No início do mês de junho, durante a realização do F20 Climate Solutions Forum, foi lançada a iniciativa Comuá pelo Clima, que surge como uma estratégia que consolida a atuação protagonista das organizações da filantropia independente no financiamento climático, implementada há tempos pelos fundos temáticos e comunitários que integram a Rede
A justiça climática é um conceito norteador da atuação da Rede Comuá, que considera os valores de inclusão, justiça e defesa de direitos nas ações diante da mudança climática e atua no financiamento de soluções locais, criadas por, para e com as comunidades, considerando as especificidades dos territórios e necessidades grupos envolvidos.
Juntas, as organizações membro da Comuá já apoiaram ou cocriaram centenas de soluções locais para mitigar as mudanças climáticas em diferentes territórios do país, junto a grupos politicamente minorizados. São apoiadas soluções climáticas em todos os biomas do Brasil – o que demonstra uma atuação altamente capilarizada – com destaque para a Mata Atlântica e a Amazônia.
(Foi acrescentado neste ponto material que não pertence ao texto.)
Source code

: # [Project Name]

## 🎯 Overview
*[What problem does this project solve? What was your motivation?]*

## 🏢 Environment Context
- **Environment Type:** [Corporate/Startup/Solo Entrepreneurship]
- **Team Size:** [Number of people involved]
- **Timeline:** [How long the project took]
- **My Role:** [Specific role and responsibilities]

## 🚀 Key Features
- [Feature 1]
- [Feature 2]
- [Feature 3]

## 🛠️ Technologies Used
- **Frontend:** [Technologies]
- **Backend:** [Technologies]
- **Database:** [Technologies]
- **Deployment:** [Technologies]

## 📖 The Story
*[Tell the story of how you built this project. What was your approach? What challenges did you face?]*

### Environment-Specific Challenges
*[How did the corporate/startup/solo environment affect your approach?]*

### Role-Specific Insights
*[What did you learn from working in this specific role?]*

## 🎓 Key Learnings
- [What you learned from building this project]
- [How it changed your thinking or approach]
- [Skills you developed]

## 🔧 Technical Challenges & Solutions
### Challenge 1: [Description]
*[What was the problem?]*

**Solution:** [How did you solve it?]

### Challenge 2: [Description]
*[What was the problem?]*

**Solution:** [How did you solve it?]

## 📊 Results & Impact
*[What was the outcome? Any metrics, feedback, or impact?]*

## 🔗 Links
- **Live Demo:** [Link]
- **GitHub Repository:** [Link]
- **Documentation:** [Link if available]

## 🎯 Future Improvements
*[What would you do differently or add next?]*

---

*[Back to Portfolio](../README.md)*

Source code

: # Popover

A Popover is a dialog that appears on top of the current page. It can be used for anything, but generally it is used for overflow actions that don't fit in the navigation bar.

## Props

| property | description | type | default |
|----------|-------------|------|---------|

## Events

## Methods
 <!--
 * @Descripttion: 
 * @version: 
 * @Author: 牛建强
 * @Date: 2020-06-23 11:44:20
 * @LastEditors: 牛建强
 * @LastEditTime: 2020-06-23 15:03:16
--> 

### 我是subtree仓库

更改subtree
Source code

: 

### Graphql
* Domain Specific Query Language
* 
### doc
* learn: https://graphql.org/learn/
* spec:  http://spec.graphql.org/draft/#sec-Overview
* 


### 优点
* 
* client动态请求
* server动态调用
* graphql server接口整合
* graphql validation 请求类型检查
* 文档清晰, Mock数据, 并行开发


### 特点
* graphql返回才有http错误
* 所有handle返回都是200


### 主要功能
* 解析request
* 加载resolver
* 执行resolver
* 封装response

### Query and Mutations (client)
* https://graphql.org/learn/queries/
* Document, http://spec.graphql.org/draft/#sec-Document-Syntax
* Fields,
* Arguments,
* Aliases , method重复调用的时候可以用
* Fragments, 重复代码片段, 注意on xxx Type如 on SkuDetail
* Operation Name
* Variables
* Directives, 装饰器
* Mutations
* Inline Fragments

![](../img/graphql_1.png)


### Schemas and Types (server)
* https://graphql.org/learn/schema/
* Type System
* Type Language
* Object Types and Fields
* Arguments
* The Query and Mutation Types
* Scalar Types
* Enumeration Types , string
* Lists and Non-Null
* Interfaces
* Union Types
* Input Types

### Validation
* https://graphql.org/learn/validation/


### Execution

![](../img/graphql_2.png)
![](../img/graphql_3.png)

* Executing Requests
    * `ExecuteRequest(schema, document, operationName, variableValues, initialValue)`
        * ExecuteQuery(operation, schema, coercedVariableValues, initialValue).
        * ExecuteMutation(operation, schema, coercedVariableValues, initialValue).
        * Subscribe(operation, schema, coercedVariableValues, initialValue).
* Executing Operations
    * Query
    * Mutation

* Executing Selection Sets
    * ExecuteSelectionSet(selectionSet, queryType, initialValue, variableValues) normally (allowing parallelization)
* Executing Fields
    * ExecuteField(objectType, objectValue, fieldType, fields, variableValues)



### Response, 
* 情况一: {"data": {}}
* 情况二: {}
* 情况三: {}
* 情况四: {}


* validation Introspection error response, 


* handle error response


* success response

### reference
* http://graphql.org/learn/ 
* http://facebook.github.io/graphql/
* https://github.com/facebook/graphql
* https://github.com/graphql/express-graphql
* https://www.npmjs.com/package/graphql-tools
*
Estas soluções são diversas, e se dividem em 12 eixos de atuação. A maioria delas se concentra nos temas de Conservação e Biodiversidade (19%), Adaptação e Resiliência Comunitária (16%) e Defesa dos Direitos dos Povos Indígenas e Comunidades Tradicionais (9%). Com relação a públicos prioritários, o foco está centrado em mulheres, pessoas negras, comunidades LGBTQIAPN e juventude, sempre desde uma perspectiva intereseccional.
Diagnóstico desenvolvido junto à Rede (que será publicado na íntegra no mês de setembro) destaca que, entre 2022 e 2023, 75% dos membros da Comuá aumentaram seu investimento na área de clima e justiça climática. Somente em 2023 foram doados mais de R$ 200 milhões, destinados ao enfrentamento da mudança climática, o que demonstra que as organizações que integram a Rede são financiadoras/apoiadoras estratégicas para a sociedade civil no campo da justiça climática. Certamente, os impactos destes apoios são potentes e muito significativos em termos dos resultados alcançados.
Apesar disso, o grande desafio é o financiamento, isto é a falta de de recursos alocados para a sociedade civil, levando em conta que a filantropia local mainstream é pouco doadora no que diz respeito a agendas vinculadas a direitos humanos, justiça social e minorias políticas, e que os recursos internacionais chegam a conta gotas no país (apenas 12% do financiamento do Norte Global chega ao Sul e Leste Globais, segundo relatório da HRFN). Entretanto, a filantropia e cooperação internacional continuam sendo a principal fonte de financiamento da filantropia independente, representando 74% dos recursos mobilizados pelas organizações da Rede.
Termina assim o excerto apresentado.